Title: More Happy Than Not
Author: Adam Silvera
Publisher: Soho Teen
Pub Date: April 26, 2016
Genre(s): YA, Contemporary, LGBT, Science Fiction
Goodreads || Buy on Amazon
Synopsis from Goodreads:
In the months after his father’s suicide, it’s been tough for sixteen-year-old Aaron Soto to find happiness again—but he’s still gunning for it. With the support of his girlfriend Genevieve and his overworked mom, he’s slowly remembering what that might feel like. But grief and the smile-shaped scar on his wrist prevent him from forgetting completely.

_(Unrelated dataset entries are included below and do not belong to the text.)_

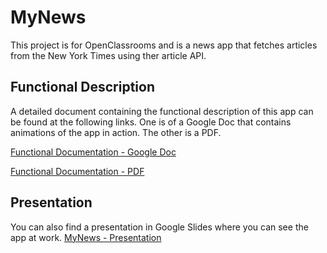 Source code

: # MyNews
This project is for OpenClassrooms and is a news app that fetches articles from the New York Times using ther article API.
## Functional Description
A detailed document containing the functional description of this app can be found at the following links. One is of a Google Doc that contains animations of the app in action. The other is a PDF.

[Functional Documentation - Google Doc](https://drive.google.com/open?id=1YyRlPtEOHO6t98cfqjYF1nRSldeqjdczVYLE1qRKAfg)

[Functional Documentation - PDF](https://drive.google.com/open?id=1Tfj7jWl6sBCRuuKAOi1O_6T0cz6mFtHz)

## Presentation

You can also find a presentation in Google Slides where you can see the app at work.
[MyNews - Presentation](https://docs.google.com/presentation/d/1v5OvX5GnR0J-TrUb4UFguLvYCP9cEWHuS-0NW_JyyUE/edit?usp=sharing)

When Genevieve leaves for a couple of weeks, Aaron spends all his time hanging out with this new guy, Thomas. Aaron’s crew notices, and they’re not exactly thrilled. But Aaron can’t deny the happiness Thomas brings or how Thomas makes him feel safe from himself, despite the tensions their friendship is stirring with his girlfriend and friends. Since Aaron can’t stay away from Thomas or turn off his newfound feelings for him, he considers turning to the Leteo Institute’s revolutionary memory-alteration procedure to straighten himself out, even if it means forgetting who he truly is.
Why does happiness have to be so hard?
“It’s okay how some stories leave off without an ending. Life doesn’t always deliver the one you would expect.”
I devoured this book in one sitting. I felt the same way I did while I was reading Aristotle and Dante Discover the Secrets of the Universe. I was consumed by the story. It’s so real and raw and heartbreaking. I love how even the “Science Fiction” part of this novel is so plausible. You won’t even realize that you’re reading sci-fi.
It was also a lot darker than I thought it would be. I found myself finishing the book and feeling quite detached, hopeless, and tired. But I consider those good things because it means I invested myself in the story, and into the characters. Or maybe this is just exhaustion talking.
More Happy Than Not has all the makings of a 5-star read, but something else was missing and I just can’t put my finger on it. I highly recommend this book. It’s definitely one of my favourites of 2016 (so far).
This review is purposely vague because of potential spoilers. The plot twist isn’t too crazy but you’ll enjoy the book a lot more if you go into the story blind like I did.